Mucolipidosis II – ML II

For more information please download our Guide to ML II.

What is ML II?

Mucolipidosis Type II (ML II) is one of the lysosomal storage disorders known collectively as Mucolipidoses. These disorders are closely related to but different from the Mucopolysaccharidoses.

ML II is sometimes referred to as ‘I-Cell Disease’. This term is derived from the observation of changes within a cell known as the fibroblast. A healthy fibroblast cell has a specific shape but in individuals affected by ML II this shape changes as a result of the accumulation of storage materials.

Dr. Jules Leroy from Belgium was one of the first doctors to write about the condition in the 1960’s and his name is sometimes used to refer to ML II.

What causes this disease?

In the course of normal life there is a continuous recycling process of building new materials and breaking down old ones ready for disposal. This activity takes place in a special part of the body’s cells called the lysosome. The process requires a series of biochemical tools called enzymes. Enzymes can only reach the lysosomes after a special signal has been attached to them. In children with ML II the signal is not attached so the enzymes are unable to get to the right place and are therefore lost outside the cell.

Babies may show little sign of the disease but symptoms start to appear as more and more cells become damaged by the accumulation of unwanted deposits.

Does ML II affect individuals differently?

This disease encompasses a spectrum of clinical symptoms which, at the severe end of the spectrum are labelled ML II. Less severely affected individuals are considered to have ML III.
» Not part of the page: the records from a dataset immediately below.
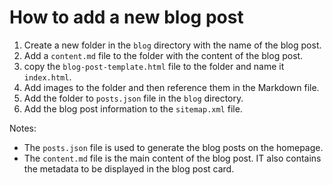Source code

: # How to add a new blog post

1. Create a new folder in the `blog` directory with the name of the blog post.
2. Add a `content.md` file to the folder with the content of the blog post.
3. copy the `blog-post-template.html` file to the folder and name it `index.html`.
4. Add images to the folder and then reference them in the Markdown file.
5. Add the folder to  `posts.json` file in the `blog` directory.
6. Add the blog post information to the `sitemap.xml` file.

Notes:
- The `posts.json` file is used to generate the blog posts on the homepage.
- The `content.md` file is the main content of the blog post. IT also contains the metadata to be displayed in the blog post card.


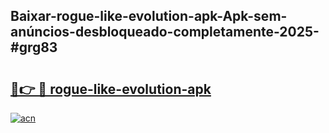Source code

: ## Baixar-rogue-like-evolution-apk-Apk-sem-anúncios-desbloqueado-completamente-2025-#grg83

# <h2><a href="https://ainizakaria.my?title=rogue-like-evolution-apk&ref=20M">🔗👉 🔴 rogue-like-evolution-apk</a></h2>

[![acn](https://github.com/user-attachments/assets/0f9c940e-d8b0-45ae-aac7-cd30a18b3e1c)](https://ainizakaria.my?title=rogue-like-evolution-apk&ref=20M)

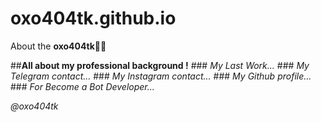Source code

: # oxo404tk.github.io
About the **oxo404tk👨‍💻**

  ##**All about my professional background !**
    ### *My Last Work...*
    ### *My Telegram contact...*
    ### *My Instagram contact...*
    ### *My Github profile...*
    ### *For Become a Bot Developer...*




*@oxo404tk*
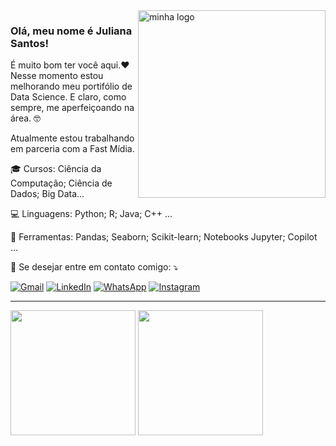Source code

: <img src="https://github.com/julianasodata/julianasodata/blob/main/minha_logo.png" alt="minha logo" min-width="300px" max-width="300px" width="300px" align="right">

### Olá, meu nome é Juliana Santos!

<p align="left"> 
  É muito bom ter você aqui.❤️
  Nesse momento estou melhorando meu portifólio de Data Science. E claro, como sempre, me aperfeiçoando na área. 🤓
</p>

<p>Atualmente estou trabalhando em parceria com a Fast Mídia. <br/>

<p align="left">
  🎓 Cursos: Ciência da Computação; Ciência de Dados; Big Data...
</p>

<p align="left">
  💻 Linguagens: Python; R; Java; C++ ...
</p>

<p align="left">
  💼 Ferramentas: Pandas; Seaborn; Scikit-learn; Notebooks Jupyter; Copilot ...
</p>

<p align="left">
  💌 Se desejar entre em contato comigo: ⤵️
</p>


<p align="left">
  <a href="mailto:juliana.snto.oliveira@gmail.com" target="_blank" rel="noreferrer noopener" title="Gmail">
  <img src="https://img.shields.io/badge/-Gmail-FF0000?style=flat-square&labelColor=FF0000&logo=gmail&logoColor=white" alt="Gmail" class="link_thumb"/></a>
  <a href="https://www.linkedin.com/in/juliana-santos-4a967873" target="_blank" rel="noreferrer noopener" title="LinkedIn">
  <img src="https://img.shields.io/badge/-Linkedin-0e76a8?style=flat-square&logo=Linkedin&logoColor=white" alt="LinkedIn" class="link_thumb"/></a>
  <a href="https://wa.me/5544988314633" target="_blank" rel="noreferrer noopener" title="WhatsApp">
  <img src="https://img.shields.io/badge/-WhatsApp-25d366?style=flat-square&labelColor=25d366&logo=whatsapp&logoColor=white" alt="WhatsApp" class="link_thumb"/></a>
  <a href="https://www.instagram.com/datapearl?igsh=MTV5NG10Z3ozdHh1dw" target="_blank" rel="noreferrer noopener" title="Instagram" >
  <img src="https://img.shields.io/badge/-Instagram-DF0174?style=flat-square&labelColor=DF0174&logo=instagram&logoColor=white" alt="Instagram" class="link_thumb"/></a>
</p>

----

<div align = "left">
<img height = "200em" src="https://github-readme-stats.vercel.app/api/top-langs/?username=julianasodata&show_icons=true&theme=github_dark_dimmed&count_private=true"/>
<img height = "200em" src="https://github-readme-stats.vercel.app/api?username=julianasodata&show_icons=true&show_icons=true&theme=github_dark_dimmed&count_private=true" />
</div>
How common are these diseases?

The MPS Society, which co-ordinates the ‘Registry for MPS and Related Diseases’ has shown that ML II is a rare condition, for example, between 1989 and 1999 22 babies were born with ML II in the UK.

How is the disease inherited?

ML II is an autosomal recessive disease; both parents must carry the same defective gene and each pass this same gene on to their child. Where both parents are carriers of the ML II gene there is a 25% (1:4) chance of having an affected child with each pregnancy. There is a 50% (1:2) chance of a child receiving only one copy of the defective gene and therefore being a carrier.

A carrier will not be affected but can pass the defective gene to his/her offspring. The remaining 25% (1:4) will be neither affected nor a carrier. Using information from an affected individual’s DNA, it may be possible to determine whether brothers and sisters are carriers of, or affected by ML II.

There is a more detailed explanation of this complex subject in the booklet on inheritance available from the MPS Society.